Email automation
Email agent for invoice chasing: a Haarlem AR rebuild
A 19-person Haarlem accountancy practice had four people on invoice chasing. Here is how we rebuilt that ritual around an email agent that drafts but never sends on its own.

The Tuesday morning ritual
It is 11:14 on a Tuesday in Haarlem. Sanne, who runs accounts receivable at a 19-person tax-and-bookkeeping practice on the Spaarne, has 287 open invoices on her screen. Three of them are sixty-plus days overdue. One belongs to a Berlin client who only replies in German. One is a logistics firm in Antwerp who only reads English. The rest are Dutch SMEs who treat reminders as a polite suggestion.
Sanne has done this every Tuesday for six years. So have three of her colleagues. Together they spend roughly 22 hours a week writing, sending, and tracking invoice-chase emails. None of them dislike the work exactly. They dislike the part where they are reading their own template back to themselves for the four-hundredth time and writing "I hope this email finds you well" in a language they did not study in school.
This is the story of how we replaced that ritual. Not with a bot that hits send on its own. With an email agent that drafts, classifies, and lines up the next move, then hands the human the easy part: read, decide, click.
The work behind the chase
Before we wrote a line of code, we sat in the AR office for two days. We do this on every email-automation project. The slide deck never matches the inbox.
What the four-person team actually did broke down roughly like this. About 40% of the week was the obvious bit: pulling the open-invoice list, picking who to chase, writing the email. About 25% was translation work. Roughly 15% of clients are German-speaking and 10% English-speaking; Sanne and one colleague were the only Dutch-and-German speakers, so emails to German clients piled up on their two queues. About 20% was triage: a reply comes in, is it a payment confirmation, a dispute, a bankruptcy notice, a request to split into three installments? Each one routes somewhere different. The last 15% was the part nobody put on the job description: chasing the chase. Logging that an email was sent. Updating the CRM. Booking a follow-up reminder for next week. Pulling the right invoice PDF out of the accounting system to attach.

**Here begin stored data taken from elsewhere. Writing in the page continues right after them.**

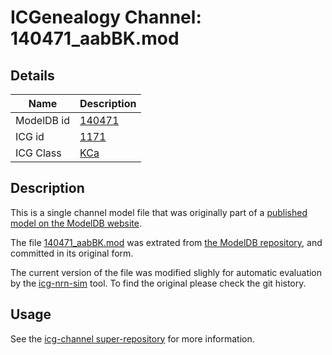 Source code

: # ICGenealogy Channel: 140471\_aabBK.mod

## Details

Name | Description
---- | -----------
ModelDB id | [140471](http://senselab.med.yale.edu/ModelDB/ShowModel.cshtml?model=140471)
ICG id | [1171](http://icg.neurotheory.ox.ac.uk/channels/5/1171)
ICG Class | [KCa](http://icg.neurotheory.ox.ac.uk/channels/5)

## Description

This is a single channel model file that was originally part of a [published model on the ModelDB website](http://senselab.med.yale.edu/ModelDB/ShowModel.cshtml?model=140471).


The file [140471\_aabBK.mod](140471_aabBK.mod) was extrated from [the ModelDB repository](http://senselab.med.yale.edu/ModelDB/ShowModel.cshtml?model=140471), and committed in its original form.

The current version of the file was modified slighly for automatic evaluation by the [icg-nrn-sim](https://github.com/icgenealogy/icg-nrn-sim) tool. To find the original please check the git history.


## Usage

See the [icg-channel super-repository](https://github.com/icgenealogy/icg-channels) for more information. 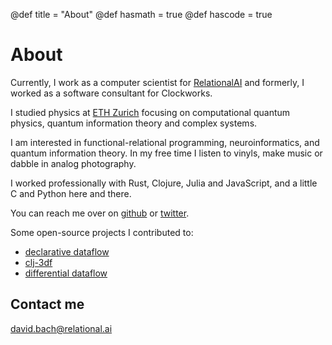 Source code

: @def title = "About"
@def hasmath = true
@def hascode = true

# About

Currently, I work as a computer scientist for
[RelationalAI](https://relational.ai) and formerly, I worked as a
software consultant for Clockworks. 

I studied physics at [ETH Zurich](https://ethz.ch/en.html) focusing on
computational quantum physics, quantum information theory and complex
systems.

I am interested in functional-relational programming,
neuroinformatics, and quantum information theory. In my free time I
listen to vinyls, make music or dabble in analog photography.

I worked professionally with Rust, Clojure, Julia and JavaScript, and
a little C and Python here and there.

You can reach me over on [github](https://github.com/eoxxs) or
[twitter](https://twitter.com/bachdavi).

Some open-source projects I contributed to:

- [declarative dataflow](https://github.com/comnik/declarative-dataflow)
- [clj-3df](https://github.com/sixthnormal/clj-3df)
- [differential dataflow](https://github.com/TimelyDataflow/differential-dataflow)

## Contact me

[david.bach@relational.ai](mailto:david.bach@relational.ai)
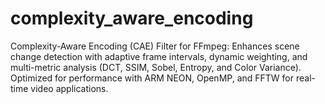 # complexity_aware_encoding
Complexity-Aware Encoding (CAE) Filter for FFmpeg: Enhances scene change detection with adaptive frame intervals, dynamic weighting, and multi-metric analysis (DCT, SSIM, Sobel, Entropy, and Color Variance). Optimized for performance with ARM NEON, OpenMP, and FFTW for real-time video applications.
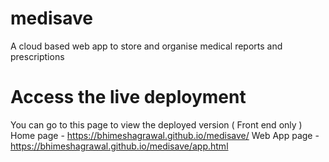 # medisave
A cloud based web app to store and organise medical reports and prescriptions

# Access the live deployment
You can go to this page to view the deployed version ( Front end only )
Home page - https://bhimeshagrawal.github.io/medisave/
Web App page - https://bhimeshagrawal.github.io/medisave/app.html
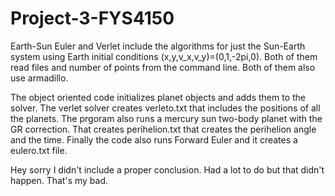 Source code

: # Project-3-FYS4150

Earth-Sun Euler and Verlet include the algorithms for just the Sun-Earth system using Earth initial conditions (x,y,v_x,v_y)=(0,1,-2pi,0). Both of them read files and number of points from the command line. Both of them also use armadillo. 

The object oriented code initializes planet objects and adds them to the solver. The verlet solver creates verleto.txt that includes the positions of all the planets. The prgoram also runs a mercury sun two-body planet with the GR correction. That creates perihelion.txt that creates the perihelion angle and the time. Finally the code also runs Forward Euler and it creates a eulero.txt file. 

Hey sorry I didn't include a proper conclusion. Had a lot to do but that didn't happen. That's my bad.
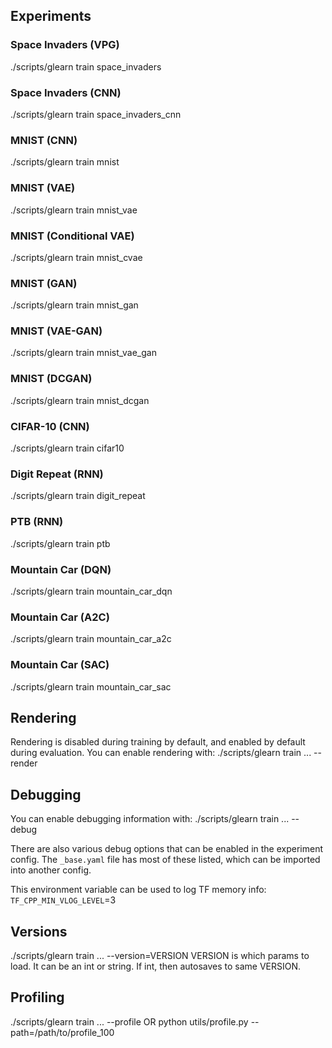 ## Experiments

### Space Invaders (VPG)
./scripts/glearn train space_invaders

### Space Invaders (CNN)
./scripts/glearn train space_invaders_cnn

### MNIST (CNN)
./scripts/glearn train mnist

### MNIST (VAE)
./scripts/glearn train mnist_vae

### MNIST (Conditional VAE)
./scripts/glearn train mnist_cvae

### MNIST (GAN)
./scripts/glearn train mnist_gan

### MNIST (VAE-GAN)
./scripts/glearn train mnist_vae_gan

### MNIST (DCGAN)
./scripts/glearn train mnist_dcgan

### CIFAR-10 (CNN)
./scripts/glearn train cifar10

### Digit Repeat (RNN)
./scripts/glearn train digit_repeat

### PTB (RNN)
./scripts/glearn train ptb

### Mountain Car (DQN)
./scripts/glearn train mountain_car_dqn

### Mountain Car (A2C)
./scripts/glearn train mountain_car_a2c

### Mountain Car (SAC)
./scripts/glearn train mountain_car_sac


## Rendering

Rendering is disabled during training by default, and enabled by default during evaluation.
You can enable rendering with:
./scripts/glearn train ... --render


## Debugging

You can enable debugging information with:
./scripts/glearn train ... --debug

There are also various debug options that can be enabled in the experiment config.
The `_base.yaml` file has most of these listed, which can be imported into another config.

This environment variable can be used to log TF memory info:
`TF_CPP_MIN_VLOG_LEVEL`=3


## Versions

./scripts/glearn train ... --version=VERSION
VERSION is which params to load.  It can be an int or string.  If int, then autosaves to same VERSION.


## Profiling

./scripts/glearn train ... --profile
 OR
python utils/profile.py --path=/path/to/profile_100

The lever is not in the writing. It is in the translation, the triage, and the chasing-the-chase. That is what we built the agent around.
Shape of the agent
The system has four parts.
A reader. It connects to the firm's Exact Online accounting system over its REST API and pulls the open-invoice list every morning at 06:00 Amsterdam time. For each invoice past its due date by a configurable threshold (the firm landed on 7 days, 21 days, 45 days as their three buckets), it fetches the client record, the original invoice PDF, the prior reminder history, and any inbound replies on that thread.
A writer. For each invoice that needs a touch, it drafts an email in the client's preferred language. The language hint comes from the client record in Exact, with a fallback to a small classifier on prior correspondence. The tone matches the bucket: warm at 7 days, firm at 21, transactional at 45. Every draft cites the invoice number, the due date, the amount, and an IBAN. The Berlin client gets German that does not read like German written by a Dutch person.
A reviewer. This is the part the firm did not want to give up. Every draft lands in a queue inside the firm's existing Microsoft 365 mailbox, tagged with the invoice ID. Sanne or one of her colleagues opens the draft, reads it, edits if needed (rare, after week two), and hits send. We measured the time from draft-ready to human-clicks-send. The median settled at 38 seconds.
A bookkeeper. After send, the agent logs the send event back to Exact, schedules the next follow-up touch based on the new bucket, and waits for the reply. When a reply arrives, the agent classifies it (payment confirmation, dispute, installment request, out-of-office, hostile, bankruptcy) and routes it to the right human or the right next draft.
Drafting in three languages without sounding like a translator
This is where most invoice-chase automations fall apart. Pick any cloud accounting platform and look at its built-in reminder templates. They read like a stamp.
Our writer does not run on templates. It runs on a small prompt that knows three things: the client (industry, history, the gentle observation that this one paid late twice last year and might appreciate a less apologetic tone), the invoice context (amount, days overdue, whether anything is disputed in the thread history), and the house voice of the firm.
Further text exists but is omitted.